PROVIDED INFORMATION Block Start

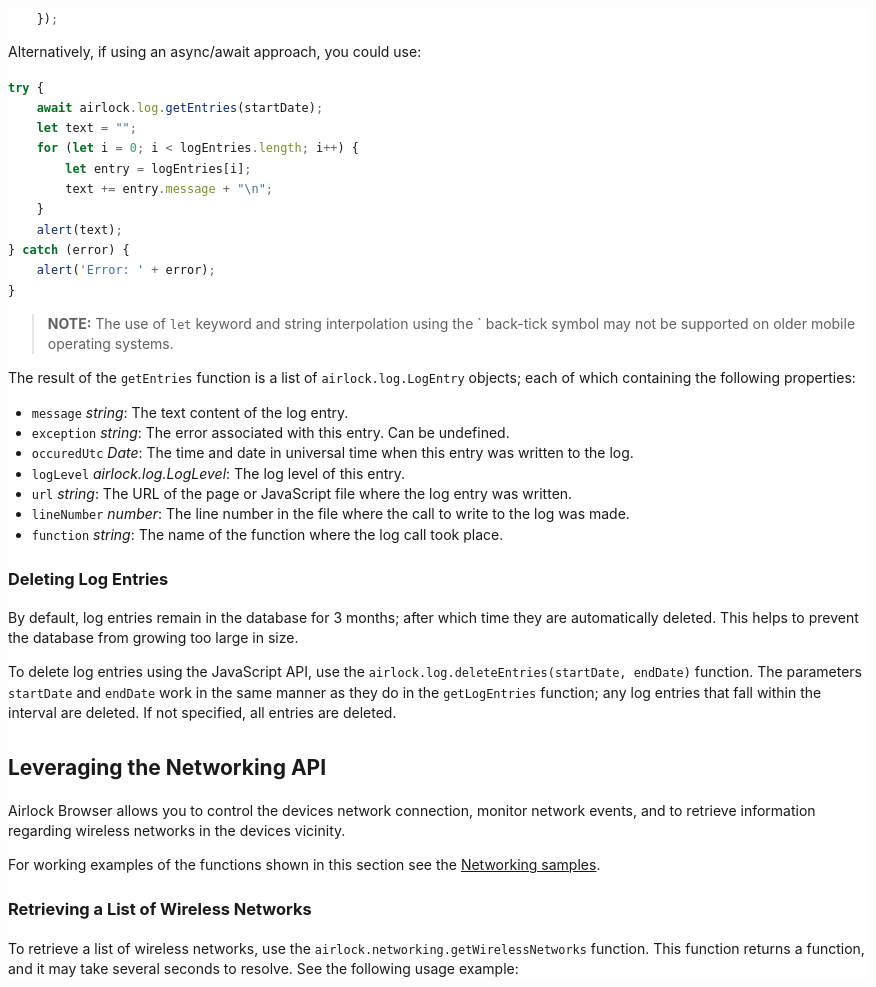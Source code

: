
 ```js
	});
```

Alternatively, if using an async/await approach, you could use:

```js
try {
    await airlock.log.getEntries(startDate);
    let text = "";
	for (let i = 0; i < logEntries.length; i++) {
		let entry = logEntries[i];
		text += entry.message + "\n";
	}
	alert(text);
} catch (error) {
    alert('Error: ' + error);
}
```

> **NOTE:** The use of `let` keyword and string interpolation using the ` back-tick symbol may not be supported on older mobile operating systems.

The result of the `getEntries` function is a list of `airlock.log.LogEntry` objects; each of which containing the following properties:

* `message` *string*: The text content of the log entry.
* `exception` *string*: The error associated with this entry. Can be undefined.
* `occuredUtc` *Date*: The time and date in universal time when this entry was written to the log.
* `logLevel` *airlock.log.LogLevel*: The log level of this entry.
* `url` *string*: The URL of the page or JavaScript file where the log entry was written.
* `lineNumber` *number*: The line number in the file where the call to write to the log was made.
* `function` *string*: The name of the function where the log call took place.
 
### Deleting Log Entries

By default, log entries remain in the database for 3 months; after which time they are automatically deleted. This helps to prevent the database from growing too large in size.

To delete log entries using the JavaScript API, use the `airlock.log.deleteEntries(startDate, endDate)` function. The parameters `startDate` and `endDate` work in the same manner as they do in the `getLogEntries` function; any log entries that fall within the interval are deleted. If not specified, all entries are deleted.

## Leveraging the Networking API

Airlock Browser allows you to control the devices network connection, monitor network events, and to retrieve information regarding wireless networks in the devices vicinity.

For working examples of the functions shown in this section see the [Networking samples](../../../Scripting/V2/Samples/Networking/).

### Retrieving a List of Wireless Networks

To retrieve a list of wireless networks, use the `airlock.networking.getWirelessNetworks` function. This function returns a function, and it may take several seconds to resolve. See the following usage example:


[//]: # (TOC Begin)
[//]: # (TOC End)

PROVIDED INFORMATION Block End

## EXERCISE REQUIREMENTS
Return the line where "### Deleting Log Entries" appears, then every line after it to the end of the listing, all exactly as written.

## FINISHED EXERCISE
### Deleting Log Entries

By default, log entries remain in the database for 3 months; after which time they are automatically deleted. This helps to prevent the database from growing too large in size.

To delete log entries using the JavaScript API, use the `airlock.log.deleteEntries(startDate, endDate)` function. The parameters `startDate` and `endDate` work in the same manner as they do in the `getLogEntries` function; any log entries that fall within the interval are deleted. If not specified, all entries are deleted.

## Leveraging the Networking API

Airlock Browser allows you to control the devices network connection, monitor network events, and to retrieve information regarding wireless networks in the devices vicinity.

For working examples of the functions shown in this section see the [Networking samples](../../../Scripting/V2/Samples/Networking/).

### Retrieving a List of Wireless Networks

To retrieve a list of wireless networks, use the `airlock.networking.getWirelessNetworks` function. This function returns a function, and it may take several seconds to resolve. See the following usage example:


[//]: # (TOC Begin)
[//]: # (TOC End)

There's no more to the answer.